Music Licensing

Why Sound Design is Sound Thinking for Clip-Based Projects

Kristien Brada-Thompson

ALIBI’s East Coast Music Supervisor Rab Bradlea shares helpful tips that won’t bust budgets.

Some of the best advice I ever got in film school was the most counterintuitive for a visual art form: If you’re forced to choose, prioritize sound over picture. Even at the professional level, my professor argued, audio is often treated as an afterthought. After 10 years in the industry, that wisdom has proven true countless times and played a fundamental role in making my editing work stand out. This is especially relevant to clip-based projects, where footage may be coming from a variety of sources and dramatically different in quality or content. Even if an editor has no control over a project’s recorded audio, they can greatly augment a video’s production value using simple sound design techniques and investing in well-produced music cues.

I learned this firsthand working in trailers, watching veteran editors spend hours perusing music for spots and adding sound effects to projects that appeared finished at first glance. But even in much less stylized media, a piece usually feels more professionally crafted after even a light sound design pass. From my perspective, audio serves to unify the footage used in your cut, and a bit of sound design emulates what we expect sonically from projects with massive audio budgets.

The good news is that augmenting your own projects with purposeful sound design or music doesn’t require a lot of money or mastery of complex techniques. All it takes is remembering a few basic concepts and learning a bit of audio terminology to dramatically increase the quality of your project:


• Let music drive the cut. I find it far easier to make picture fit to music instead of adding a cue after everything is laid in. Unless you’re using an ambient cue that can drift in and out whenever you need it to, the musical structure of a song won’t automatically match the visuals. Re-editing a song to make sense musically and fit your cut is a painstaking and often avoidable process.

• “Sweeten” the sounds you already have. There are often subtle ways to augment recorded or foley sound with additional effects. For example, adding a deep thud effect beneath a punching sound makes the impact look and feel more intense.

• Use soundscapes if music distracts from content. Professionally produced music greatly adds to a project’s feeling of polish and quality. But there are often moments where sound effects like drones, atmospheres, and pulses can lend themselves to the tone of your piece without distracting from the content the way melodic music does. These more minimal tracks are also sometimes less expensive to license than music, as they are often considered sound effects by music libraries.

• Add sound to motion, especially for graphics. Animated media has far more impact with a bit of sound design. Visual elements appearing on screen, moving, disappearing, or changing are often good places to add subtle sound effects.

• Use sound effects as auditory punctuation.
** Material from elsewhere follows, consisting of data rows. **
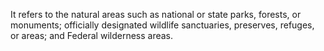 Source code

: It refers to the natural areas such as national or state parks, forests, or monuments; officially designated wildlife sanctuaries, preserves, refuges, or areas; and Federal wilderness areas.
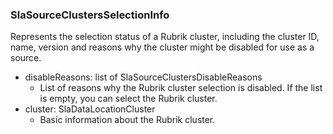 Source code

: ### SlaSourceClustersSelectionInfo
Represents the selection status of a Rubrik cluster, including the cluster ID, name, version and reasons why the cluster might be disabled for use as a source.

- disableReasons: list of SlaSourceClustersDisableReasons
  - List of reasons why the Rubrik cluster selection is disabled. If the list is empty, you can select the Rubrik cluster.
- cluster: SlaDataLocationCluster
  - Basic information about the Rubrik cluster.
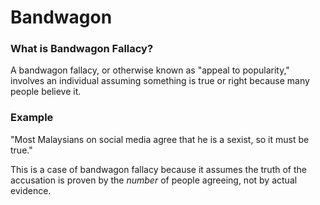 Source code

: # Bandwagon

### What is Bandwagon Fallacy?

A bandwagon fallacy, or otherwise known as "appeal to popularity," involves an individual assuming something is true or right because many people believe it.

### Example

"Most Malaysians on social media agree that he is a sexist, so it must be true."

This is a case of bandwagon fallacy because it assumes the truth of the accusation is proven by the _number_ of people agreeing, not by actual evidence.

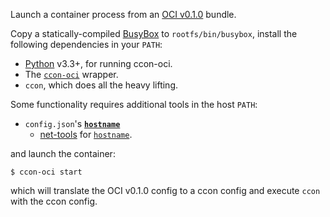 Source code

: Launch a container process from an [OCI v0.1.0][oci] bundle.

Copy a statically-compiled [BusyBox][] to `rootfs/bin/busybox`,
install the following dependencies in your `PATH`:

* [Python][] v3.3+, for running ccon-oci.
* The [`ccon-oci`][ccon-oci] wrapper.
* `ccon`, which does all the heavy lifting.

Some functionality requires additional tools in the host `PATH`:

* `config.json`'s [**`hostname`**][oci-hostname]
  * [net-tools][] for [`hostname`][hostname.1].

and launch the container:

    $ ccon-oci start

which will translate the OCI v0.1.0 config to a ccon config and
execute `ccon` with the ccon config.

[oci]: https://github.com/opencontainers/specs/tree/v0.1.1
[ccon-oci]: ../../../../ccon-oci
[oci-hostname]: https://github.com/opencontainers/specs/blob/v0.1.1/config.md#hostname

[BusyBox]: http://www.busybox.net/
[net-tools]: http://net-tools.sourceforge.net/
[Python]: https://www.python.org/

[hostname.1]: http://man7.org/linux/man-pages/man1/hostname.1.html
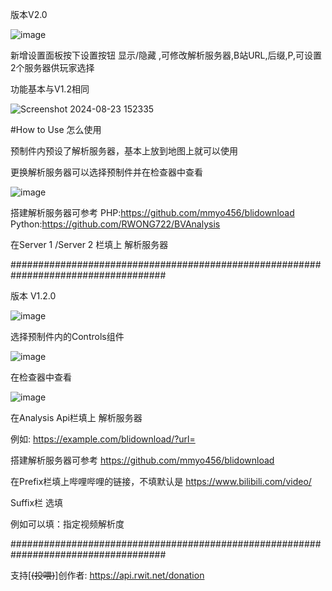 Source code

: 
版本V2.0

![image](https://github.com/user-attachments/assets/40ecfb62-2977-45c2-888a-f08aed3caf9e)

新增设置面板按下设置按钮 显示/隐藏 ,可修改解析服务器,B站URL,后缀,P,可设置2个服务器供玩家选择

功能基本与V1.2相同

![Screenshot 2024-08-23 152335](https://github.com/user-attachments/assets/7a67eadc-131b-4b59-b984-3aed45a631e6)

 #How to Use 怎么使用
 
预制件内预设了解析服务器，基本上放到地图上就可以使用

更换解析服务器可以选择预制件并在检查器中查看

![image](https://github.com/user-attachments/assets/ceaf8e7c-c95e-4062-a037-ba4387f2814b)

搭建解析服务器可参考 
PHP:https://github.com/mmyo456/blidownload
Python:https://github.com/RWONG722/BVAnalysis

在Server 1 /Server 2 栏填上 解析服务器

####################################################################################

版本 V1.2.0

![image](https://github.com/RWONG722/Analysis_Bili_Tools/assets/99193291/42791e4a-ff61-4482-aead-32c7a6508126)


选择预制件内的Controls组件

![image](https://github.com/RWONG722/Analysis_Bili_Tools/assets/99193291/8ae2205c-8f79-480a-81bb-c3c5a5d13844)

在检查器中查看

![image](https://github.com/RWONG722/Analysis_Bili_Tools/assets/99193291/0e828ec6-e21a-443f-9671-c1f958407637)

在Analysis Api栏填上 解析服务器

例如: https://example.com/blidownload/?url=

搭建解析服务器可参考 https://github.com/mmyo456/blidownload

在Prefix栏填上哔哩哔哩的链接，不填默认是 https://www.bilibili.com/video/

Suffix栏 选填 

例如可以填：指定视频解析度

####################################################################################

支持[~~(投喂)~~]创作者:
https://api.rwit.net/donation
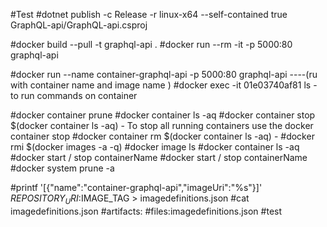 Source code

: #Test
#dotnet publish -c Release -r  linux-x64  --self-contained true GraphQL-api/GraphQL-api.csproj

#docker build --pull -t graphql-api .
#docker run --rm -it -p 5000:80 graphql-api

#docker run --name container-graphql-api -p 5000:80 graphql-api   ----(ru with container name and image name )
#docker exec -it 01e03740af81  ls  - to run commands on container

#docker container prune
#docker container ls -aq
#docker container stop $(docker container ls -aq) - To stop all running containers use the docker container stop
#docker container rm $(docker container ls -aq) - 
#docker rmi $(docker images -a -q)
#docker image ls
#docker container ls -aq
#docker start / stop containerName
#docker start / stop containerName
#docker system prune -a



#printf '[{"name":"container-graphql-api","imageUri":"%s"}]' $REPOSITORY_URI:$IMAGE_TAG > imagedefinitions.json
#cat imagedefinitions.json
#artifacts:
#files:imagedefinitions.json
#test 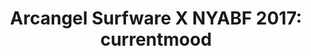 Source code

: ---
ee_id_show: '4423'
site: '1'
type: '5'
title: 'Arcangel Surfware X NYABF 2017: currentmood'
url: arcangel-surfware-x-nyabf-2017-currentmood
year: '2017'
venue: NYABF
state_country: New York
pitch: "​Testing out a “menu” &amp; dropped the Tony Conrad bot, as well as a line
  of fidget spinners."
ps: ''
imgs: nyabf-2017-052-detail-database-dt-14149.jpg,nyabf-2017-052-detail-database-dt-8149.jpg,nyabf-2017-052-detail-database-dt-11149.jpg,nyabf-2017-052-detail-database-dt-7149.jpg,nyabf-2017-052-detail-database-dt-13149.jpg,nyabf-2017-052-full-database-dt-1148.jpg,nyabf-2017-052-detail-database-dt-10149.jpg,nyabf-2017-052-detail-database-dt-17149.jpg,nyabf-2017-052-full-database-dt-3148.jpg,nyabf-2017-052-detail-database-dt-2149.jpg,nyabf-2017-052-detail-database-dt-9149.jpg,nyabf-2017-052-detail-database-dt-1149.jpg,nyabf-2017-052-full-database-dt-2148.jpg,nyabf-2017-052-detail-database-dt-3149.jpg
things: "[4364] [2016-076-currentmood] 2016-076 currentmood,[4391] [2017-049-3-celebs-who-treat-their-fans-like-trash]
  2017-049 3 Celebs Who Treat Their Fans Like Trash,[4392] [2017-052-arcangel-surfware-x-nyabf-2017-currentmood]
  2017-052 Arcangel Surfware x NYABF 2017: currentmood,[4412] [2017-044-on-this-day]
  2017-044 On This Day"
layout: shows
---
Visual edits often feel fuller and more purposeful with a little added sound. A boom punctuating a cut to black, a transitional whoosh between two vastly different visuals to suggest a scene change, or a rise to build tension at the end of a music track are all examples. It’s not an exact science.

• Pay attention to your mix. Sound effects are generally subtle and should not overwhelm either music or speaking in your piece. It often helps to listen to your audio mix on multiple outputs (i.e., headphones, built-in phone speakers, earbuds, desktop speakers) to make sure it sounds right no matter where the video will ultimately be seen.


Much like genres of music, there are different categories of sound effects. Knowing what to ask or search for makes the process of sound designing a project much easier.

Whooshes: Exactly what they sound like. Good to add for elements flying in or out of frame, or transitioning to a new scene.

Booms: Another onomatopoeia. These low-pitched sounds add emphasis to landing graphics, abrupt cuts, title cards and smashing to black.

Hits and Impacts: Less low-pitched than booms, these are other sound effects that serve to punctuate action or graphics. Often, they correspond with title cards or full-screen text graphics appearing in frame.

Glitches: Think the sound of electronic devices malfunctioning. Glitches often serve to augment the appearance of any futuristic graphics or graphic design.

Rises: Imagine that scary orchestral or violin sound getting louder and louder as something bad is about to happen. That’s an extreme example of this kind of effect, but there is a wide range of rises in varying intensities to suit every project where you need a sonic build for a dramatic moment.

Drones: A sustained tone or sound without melody that can underscore a scene. Depending on the style, a drone can add a sense of dread, tension, or a more positive ethereal atmosphere.

Pulses: Another ambient piece of sound design with more dynamic musical elements than drones.

Once you begin thinking about sound design, even at a basic level, you’ll notice it in the media that surrounds us every day: A logo sweeping into frame at the end of a commercial, title cards slamming into movie trailers, a synth drone adding tension to conversation on reality TV. These elements often go unrecognized, but they make an immense impact on the finished product. Fine-tuning the audio of your own projects with music and sound design is an easy, cost-effective way to increase the quality of the work regardless of budget.